Under the proposal, a buyer’s ITC would be protected if the supplier has reported the invoice, resulting in its reflection in the buyer’s GSTR-2B, and the buyer is able to establish that the payment, including the GST component, was made through banking channels or other prescribed payment documents.
Tax authorities would, in such cases, pursue recovery from the defaulting supplier instead of denying credit to the purchaser, the people said.
The proposal was first cleared by the fitment committee, followed by the law committee later this week. It is now expected to be taken up by the GST Council when it meets in the next few weeks, the people said.
“This was a pending demand of the industry, and the proposal is already cleared by both the committees, and it is likely to be on the agenda of the next council meeting,” a senior official told ET.
The official said the council will take a final call on whether a bona fide purchaser should be penalised for the tax default of a supplier.
Once cleared, this would address one of the most contentious issues under the regime. The move represents a significant shift from the current position under GST.Currently, businesses can be asked to reverse ITC even after paying the full invoice value, including GST, if the supplier fails to remit the tax to the government.
Industry has consistently argued that buyers have little control over a supplier’s post-sale tax compliance and shouldn’t be made to bear the consequences of another taxpayer’s default.
However, the official added the provision was incorporated because of a large number of cases regarding fake invoices and tax evasion.
GSTR-2B, the system-generated statement of eligible input tax credit, has increasingly become the principal document for ITC reconciliation and compliance.

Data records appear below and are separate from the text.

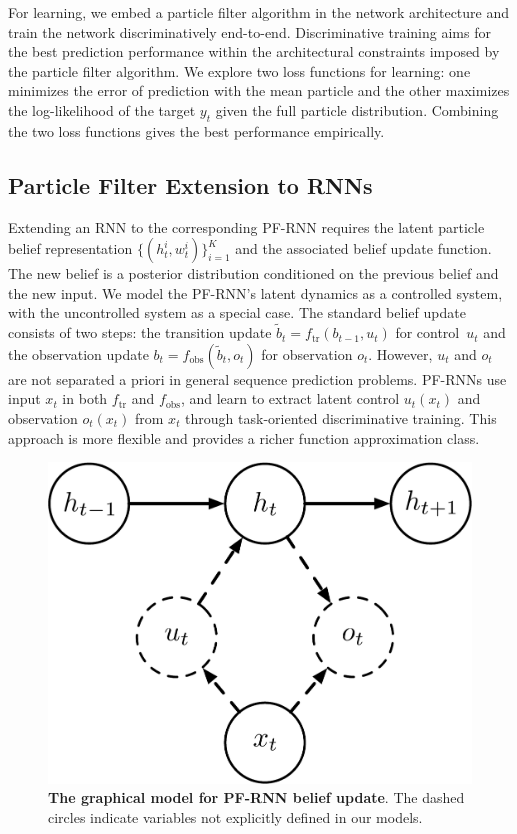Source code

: \documentclass[letterpaper]{article} %
\begin{document}
For learning, we embed a particle filter algorithm in the network architecture and train the network \textrm{discriminatively} end-to-end. Discriminative training aims for the best prediction performance within the architectural constraints imposed by the particle filter algorithm. 
We explore two  loss functions for learning: 
one minimizes the error of prediction with the mean particle and the other maximizes the log-likelihood of
the target $y_t$ given the full particle distribution.
Combining the two loss functions gives the best performance empirically.

\subsection{Particle Filter Extension to RNNs}\label{sec:extension}

Extending an RNN to the corresponding PF-RNN requires  the latent particle belief representation $\{ (h_t^i,w_t^i) \}_{i=1}^K$ and  the  associated belief update function. 
The new belief  is a posterior distribution conditioned on the previous belief  and the new input.  We model the PF-RNN's latent dynamics as a controlled system, with the uncontrolled system as a special case. The standard belief update consists of two steps:  the transition update  $\tilde{b}_t = f_\mathrm{tr}(b_{t-1}, u_t)$ for control~$u_t$ and the observation update  $b_t = f_\mathrm{obs}(\tilde{b}_t, o_t)$ for observation $o_t$. However,  $u_t$ and $o_t$ are not separated a priori in general sequence prediction problems.
PF-RNNs use input $x_t$ in both $f_\mathrm{tr}$ and $f_\mathrm{obs}$, and learn to extract latent control $u_t(x_t)$ and observation $o_t(x_t)$ from $x_t$ through task-oriented discriminative training.
This approach is more flexible and provides a richer function approximation class.  
\begin{figure}[!htb]
	\centering
	\includegraphics[width=0.5\linewidth]{figs/brief_diagram.pdf}
	\centering
	\caption{%
		\textbf{The graphical model for PF-RNN belief  update}. The dashed circles indicate variables not explicitly defined in our models. 
	}
	\label{fig:diagram}
\end{figure}
\end{document}
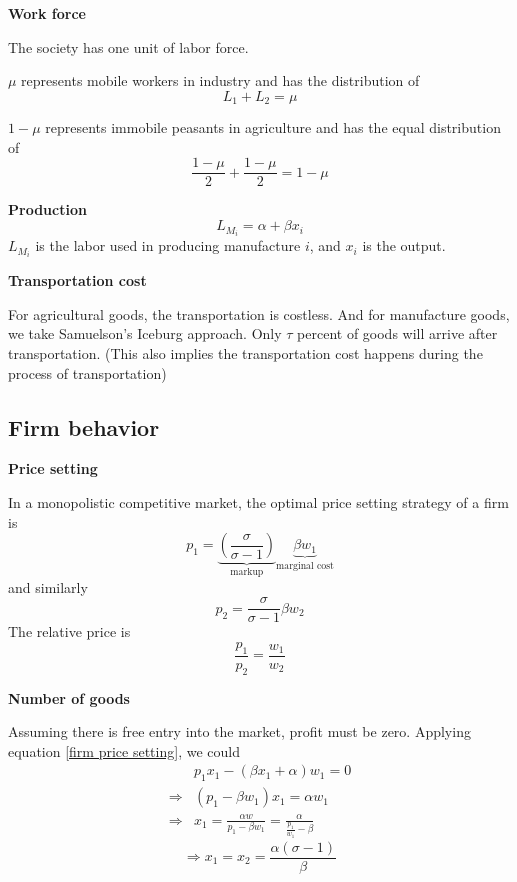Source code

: \documentclass{article}
\numberwithin{equation}{section} %
\begin{document}
\textbf{Work force}

The society has one unit of labor force.

$\mu$ represents mobile workers in industry and has the distribution of 
\begin{equation}
  L_1+L_2=\mu \label{worker distribution}
\end{equation}

$1-\mu$ represents immobile peasants in agriculture and has the equal distribution of 
\begin{equation}
  \frac{1-\mu}{2}+\frac{1-\mu}{2}=1-\mu \label{peasant distribution}
\end{equation}

\textbf{Production}
\begin{equation}
  L_{M_i}=\alpha+\beta x_i
\end{equation}
$L_{M_i}$ is the labor used in producing manufacture $i$, and $x_i$ is the output.

\textbf{Transportation cost}

For agricultural goods, the transportation is costless. And for manufacture goods, we take Samuelson's Iceburg approach. Only $\tau$ percent of goods will arrive after transportation. (This also implies the transportation cost happens during the process of transportation)


\subsection{Firm behavior} %
\label{sub:firm_behavior}
\textbf{Price setting}

In a monopolistic competitive market, the optimal price setting strategy of a firm is 
\begin{equation}
  p_1 = \underbrace{(\frac{\sigma}{\sigma-1})}_{\text{markup}}\underbrace{\beta w_1}_{\text{marginal cost}}
  \label{firm price setting}
\end{equation}
and similarly 
\begin{equation}
  p_2=\frac{\sigma}{\sigma-1}\beta w_2
\end{equation}
The relative price is 
\begin{equation}
  \frac{p_1}{p_2}=\frac{w_1}{w_2}
\end{equation}

\textbf{Number of goods}

Assuming there is free entry into the market, profit must be zero. Applying equation \ref{firm price setting}, we could
$$
\begin{aligned}  
&p_1 x_1 - (\beta x_1 +\alpha)w_1=0
\\\Rightarrow & (p_1-\beta w_1)x_1=\alpha w_1
\\\Rightarrow & x_1=\frac{\alpha w}{p_1-\beta w_1}=\frac{\alpha}{\frac{p_1}{w_1}-\beta}
\end{aligned}$$
\begin{equation}
  \Rightarrow x_1=x_2=\frac{\alpha(\sigma-1)}{\beta} \label{output behavior}
\end{equation}
\end{document}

Businesses have maintained that while they can verify supplier registrations and reconcile invoices through GSTR-2B, they don’t have any practical means of monitoring whether suppliers subsequently deposit the tax collected from customers. “If there is proper proof of payment through banking channels, it would provide objective evidence that the purchaser acted in good faith and fulfilled its obligations under the transaction which should help many genuine cases,” the official said.